The task:
Return the lines below in which the string "land" occurs.

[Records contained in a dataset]

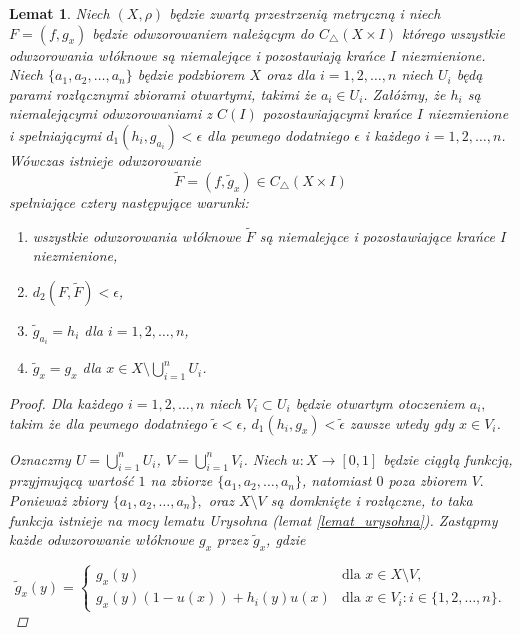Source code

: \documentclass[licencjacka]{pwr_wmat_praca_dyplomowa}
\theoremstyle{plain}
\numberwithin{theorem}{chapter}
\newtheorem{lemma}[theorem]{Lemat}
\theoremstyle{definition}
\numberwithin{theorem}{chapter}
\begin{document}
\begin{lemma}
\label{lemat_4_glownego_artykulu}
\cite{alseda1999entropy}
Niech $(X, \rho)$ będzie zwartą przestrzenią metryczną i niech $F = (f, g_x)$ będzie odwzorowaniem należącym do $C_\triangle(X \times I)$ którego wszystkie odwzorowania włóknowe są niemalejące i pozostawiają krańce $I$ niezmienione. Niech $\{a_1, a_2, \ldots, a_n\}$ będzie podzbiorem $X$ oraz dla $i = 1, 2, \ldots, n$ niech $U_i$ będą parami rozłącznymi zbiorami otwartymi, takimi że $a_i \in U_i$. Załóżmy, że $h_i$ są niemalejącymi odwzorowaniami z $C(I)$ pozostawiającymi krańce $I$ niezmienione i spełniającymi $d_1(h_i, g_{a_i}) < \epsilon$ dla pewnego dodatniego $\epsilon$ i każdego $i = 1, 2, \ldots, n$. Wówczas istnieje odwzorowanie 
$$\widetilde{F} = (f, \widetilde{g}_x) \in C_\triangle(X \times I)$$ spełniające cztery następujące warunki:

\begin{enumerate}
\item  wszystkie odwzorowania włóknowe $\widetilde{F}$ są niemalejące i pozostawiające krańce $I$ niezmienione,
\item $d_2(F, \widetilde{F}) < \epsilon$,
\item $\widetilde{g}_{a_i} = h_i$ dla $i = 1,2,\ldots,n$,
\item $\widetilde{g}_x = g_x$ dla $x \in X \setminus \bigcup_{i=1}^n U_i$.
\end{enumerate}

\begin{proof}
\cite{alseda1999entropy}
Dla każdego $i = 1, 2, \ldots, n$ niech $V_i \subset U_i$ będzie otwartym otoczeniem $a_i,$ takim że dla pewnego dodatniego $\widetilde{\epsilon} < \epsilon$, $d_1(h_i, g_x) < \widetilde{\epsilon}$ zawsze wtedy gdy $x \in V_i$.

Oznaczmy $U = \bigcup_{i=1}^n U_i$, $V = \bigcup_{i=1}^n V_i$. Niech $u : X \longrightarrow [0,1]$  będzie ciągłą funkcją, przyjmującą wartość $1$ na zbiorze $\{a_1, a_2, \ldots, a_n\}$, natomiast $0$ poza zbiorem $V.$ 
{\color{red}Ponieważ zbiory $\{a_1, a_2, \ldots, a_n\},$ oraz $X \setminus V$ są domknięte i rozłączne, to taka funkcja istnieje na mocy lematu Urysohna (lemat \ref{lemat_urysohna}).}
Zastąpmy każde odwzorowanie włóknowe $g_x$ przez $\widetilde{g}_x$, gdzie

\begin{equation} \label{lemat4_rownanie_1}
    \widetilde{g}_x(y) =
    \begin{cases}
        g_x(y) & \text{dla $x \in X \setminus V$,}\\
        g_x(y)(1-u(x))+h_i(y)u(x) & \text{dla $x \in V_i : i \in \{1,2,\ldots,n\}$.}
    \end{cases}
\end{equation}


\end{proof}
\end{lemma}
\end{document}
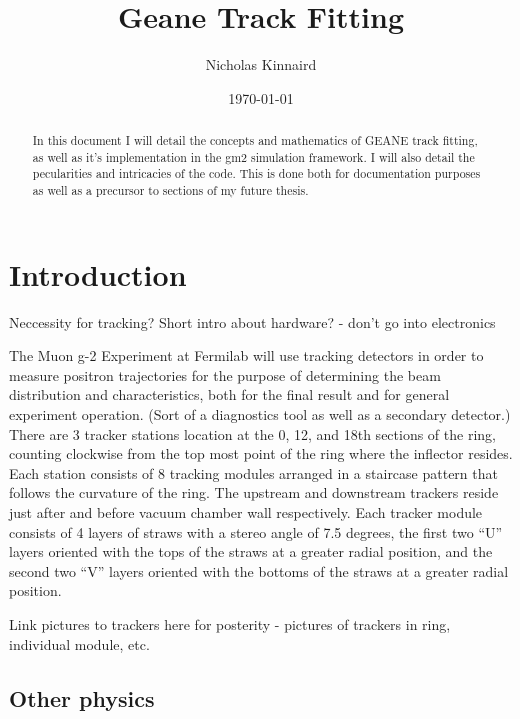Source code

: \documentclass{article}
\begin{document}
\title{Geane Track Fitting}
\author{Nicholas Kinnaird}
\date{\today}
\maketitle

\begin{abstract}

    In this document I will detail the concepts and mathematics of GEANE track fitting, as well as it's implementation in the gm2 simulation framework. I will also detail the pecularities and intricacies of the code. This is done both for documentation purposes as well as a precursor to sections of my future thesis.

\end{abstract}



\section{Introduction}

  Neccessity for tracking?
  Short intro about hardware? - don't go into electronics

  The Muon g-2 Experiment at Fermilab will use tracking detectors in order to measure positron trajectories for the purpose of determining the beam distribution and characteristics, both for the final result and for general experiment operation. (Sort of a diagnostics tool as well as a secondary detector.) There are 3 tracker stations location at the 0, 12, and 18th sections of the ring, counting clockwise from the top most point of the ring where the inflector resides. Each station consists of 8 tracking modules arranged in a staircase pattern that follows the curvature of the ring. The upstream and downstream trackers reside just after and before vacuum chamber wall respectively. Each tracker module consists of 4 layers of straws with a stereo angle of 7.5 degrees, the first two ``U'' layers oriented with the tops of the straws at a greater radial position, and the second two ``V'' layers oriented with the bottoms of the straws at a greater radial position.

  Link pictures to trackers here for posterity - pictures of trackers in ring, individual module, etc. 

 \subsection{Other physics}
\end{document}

--

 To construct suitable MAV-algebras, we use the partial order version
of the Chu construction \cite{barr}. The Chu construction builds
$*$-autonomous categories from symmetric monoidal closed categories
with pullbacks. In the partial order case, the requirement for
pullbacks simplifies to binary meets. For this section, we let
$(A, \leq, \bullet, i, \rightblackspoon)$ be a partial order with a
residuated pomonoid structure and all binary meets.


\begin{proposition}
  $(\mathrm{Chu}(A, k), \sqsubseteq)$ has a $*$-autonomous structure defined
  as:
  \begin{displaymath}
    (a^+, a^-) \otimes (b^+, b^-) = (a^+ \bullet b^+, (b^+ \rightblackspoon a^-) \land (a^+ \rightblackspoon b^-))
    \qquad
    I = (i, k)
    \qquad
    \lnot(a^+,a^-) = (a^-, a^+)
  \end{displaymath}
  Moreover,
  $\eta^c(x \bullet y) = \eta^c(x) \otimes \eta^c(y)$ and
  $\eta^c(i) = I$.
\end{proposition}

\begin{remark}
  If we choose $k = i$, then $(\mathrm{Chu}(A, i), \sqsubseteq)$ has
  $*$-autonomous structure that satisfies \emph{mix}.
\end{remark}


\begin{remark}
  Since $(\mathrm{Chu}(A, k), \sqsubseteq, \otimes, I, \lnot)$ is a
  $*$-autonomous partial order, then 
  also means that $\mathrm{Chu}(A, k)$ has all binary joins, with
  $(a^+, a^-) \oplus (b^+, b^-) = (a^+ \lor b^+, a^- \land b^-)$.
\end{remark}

Task output:
    (a^+, a^-) \otimes (b^+, b^-) = (a^+ \bullet b^+, (b^+ \rightblackspoon a^-) \land (a^+ \rightblackspoon b^-))
  $(a^+, a^-) \oplus (b^+, b^-) = (a^+ \lor b^+, a^- \land b^-)$.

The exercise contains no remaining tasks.